WORK TO COMPLETE => The reply must consist of the lines from the first line of the records through the line containing "8. ✅ **Firebase", copied exactly, with every picture omitted.

GIVEN ENTRIES START

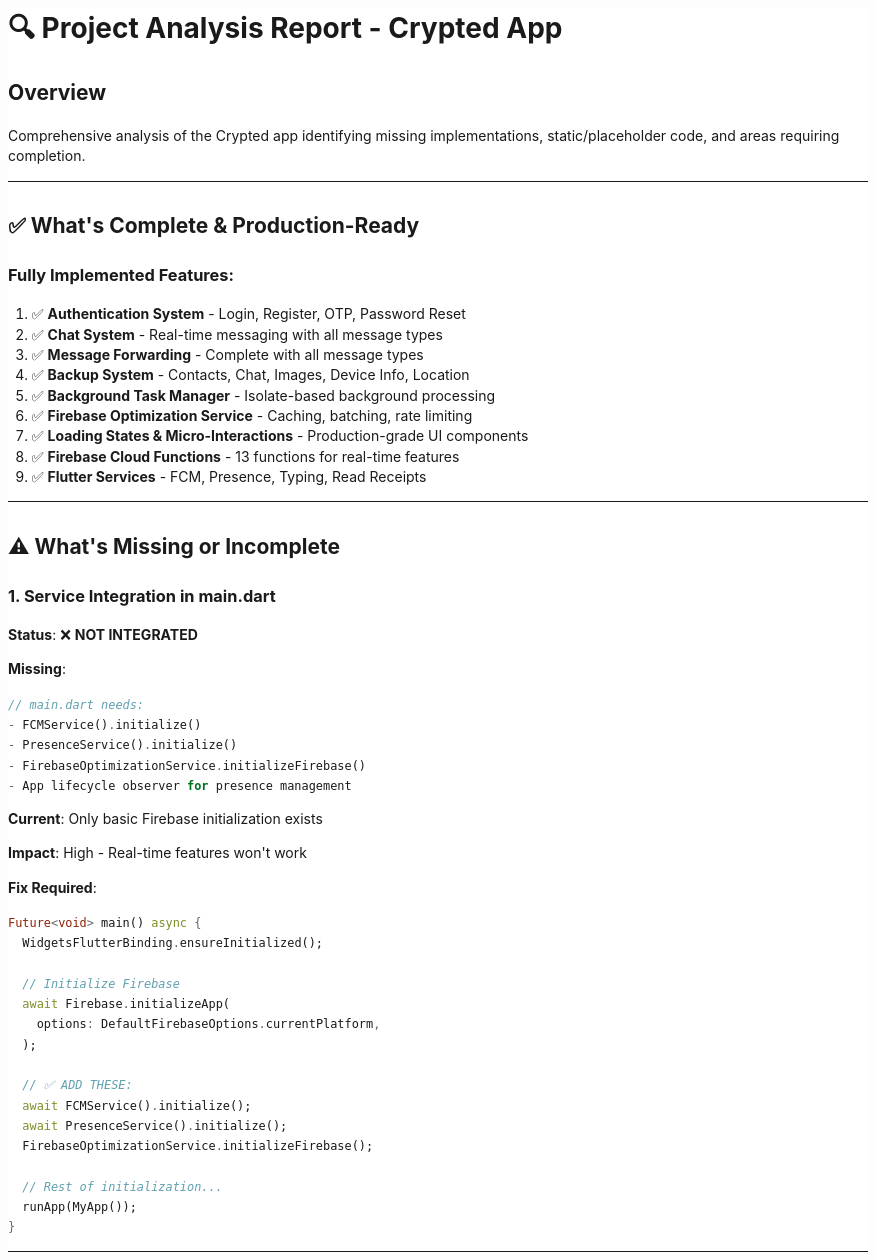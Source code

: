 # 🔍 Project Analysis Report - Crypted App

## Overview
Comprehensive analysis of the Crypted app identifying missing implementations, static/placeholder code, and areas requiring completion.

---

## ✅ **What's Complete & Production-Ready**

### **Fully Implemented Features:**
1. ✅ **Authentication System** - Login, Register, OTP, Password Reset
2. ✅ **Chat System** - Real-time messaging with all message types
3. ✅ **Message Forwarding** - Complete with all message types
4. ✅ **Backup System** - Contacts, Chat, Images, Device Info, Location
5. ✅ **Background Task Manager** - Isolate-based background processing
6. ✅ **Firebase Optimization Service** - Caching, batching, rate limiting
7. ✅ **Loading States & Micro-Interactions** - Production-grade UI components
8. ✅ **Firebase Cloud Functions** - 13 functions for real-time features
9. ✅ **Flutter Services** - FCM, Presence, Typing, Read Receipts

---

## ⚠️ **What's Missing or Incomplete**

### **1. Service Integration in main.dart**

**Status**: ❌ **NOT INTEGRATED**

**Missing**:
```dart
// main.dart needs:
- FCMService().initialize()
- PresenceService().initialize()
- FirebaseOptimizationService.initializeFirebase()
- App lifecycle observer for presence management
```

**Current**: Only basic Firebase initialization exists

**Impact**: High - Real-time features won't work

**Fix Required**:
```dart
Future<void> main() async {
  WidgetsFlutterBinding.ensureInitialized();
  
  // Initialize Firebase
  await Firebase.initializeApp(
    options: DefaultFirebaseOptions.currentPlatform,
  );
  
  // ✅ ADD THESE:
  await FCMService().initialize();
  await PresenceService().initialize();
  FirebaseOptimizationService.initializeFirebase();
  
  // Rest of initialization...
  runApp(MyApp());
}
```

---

GIVEN ENTRIES END

ANSWER TO THIS EXERCISE =>
Source code

: # 🔍 Project Analysis Report - Crypted App

## Overview
Comprehensive analysis of the Crypted app identifying missing implementations, static/placeholder code, and areas requiring completion.

---

## ✅ **What's Complete & Production-Ready**

### **Fully Implemented Features:**
1. ✅ **Authentication System** - Login, Register, OTP, Password Reset
2. ✅ **Chat System** - Real-time messaging with all message types
3. ✅ **Message Forwarding** - Complete with all message types
4. ✅ **Backup System** - Contacts, Chat, Images, Device Info, Location
5. ✅ **Background Task Manager** - Isolate-based background processing
6. ✅ **Firebase Optimization Service** - Caching, batching, rate limiting
7. ✅ **Loading States & Micro-Interactions** - Production-grade UI components
8. ✅ **Firebase Cloud Functions** - 13 functions for real-time features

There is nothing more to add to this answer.